• Problem: Which lines of the data include the string "readme"? List them all.
Top of Records for this exercise
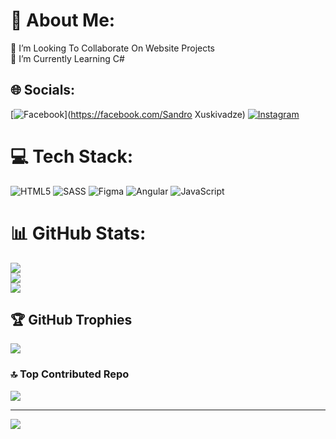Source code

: # 💫 About Me:
🔭 I’m Looking To Collaborate On Website Projects<br>🌱 I’m Currently Learning C#


## 🌐 Socials:
[![Facebook](https://img.shields.io/badge/Facebook-%231877F2.svg?logo=Facebook&logoColor=white)](https://facebook.com/Sandro Xuskivadze) [![Instagram](https://img.shields.io/badge/Instagram-%23E4405F.svg?logo=Instagram&logoColor=white)](https://instagram.com/xuskivadzee4) 

# 💻 Tech Stack:
![HTML5](https://img.shields.io/badge/html5-%23E34F26.svg?style=for-the-badge&logo=html5&logoColor=white) ![SASS](https://img.shields.io/badge/SASS-hotpink.svg?style=for-the-badge&logo=SASS&logoColor=white) ![Figma](https://img.shields.io/badge/figma-%23F24E1E.svg?style=for-the-badge&logo=figma&logoColor=white) ![Angular](https://img.shields.io/badge/angular-%23DD0031.svg?style=for-the-badge&logo=angular&logoColor=white) ![JavaScript](https://img.shields.io/badge/javascript-%23323330.svg?style=for-the-badge&logo=javascript&logoColor=%23F7DF1E)
# 📊 GitHub Stats:
![](https://github-readme-stats.vercel.app/api?username=xuskivadzzee4&theme=github_dark_dimmed&hide_border=false&include_all_commits=true&count_private=true)<br/>
![](https://github-readme-streak-stats.herokuapp.com/?user=xuskivadzzee4&theme=github_dark_dimmed&hide_border=false)<br/>
![](https://github-readme-stats.vercel.app/api/top-langs/?username=xuskivadzzee4&theme=github_dark_dimmed&hide_border=false&include_all_commits=true&count_private=true&layout=compact)

## 🏆 GitHub Trophies
![](https://github-profile-trophy.vercel.app/?username=xuskivadzzee4&theme=radical&no-frame=false&no-bg=false&margin-w=4)

### 🔝 Top Contributed Repo
![](https://github-contributor-stats.vercel.app/api?username=xuskivadzzee4&limit=5&theme=dark&combine_all_yearly_contributions=true)

---
[![](https://visitcount.itsvg.in/api?id=xuskivadzzee4&icon=0&color=6)](https://visitcount.itsvg.in)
Bottom of Records for this exercise
• Task answer:
![](https://github-readme-stats.vercel.app/api?username=xuskivadzzee4&theme=github_dark_dimmed&hide_border=false&include_all_commits=true&count_private=true)<br/>
![](https://github-readme-streak-stats.herokuapp.com/?user=xuskivadzzee4&theme=github_dark_dimmed&hide_border=false)<br/>
![](https://github-readme-stats.vercel.app/api/top-langs/?username=xuskivadzzee4&theme=github_dark_dimmed&hide_border=false&include_all_commits=true&count_private=true&layout=compact)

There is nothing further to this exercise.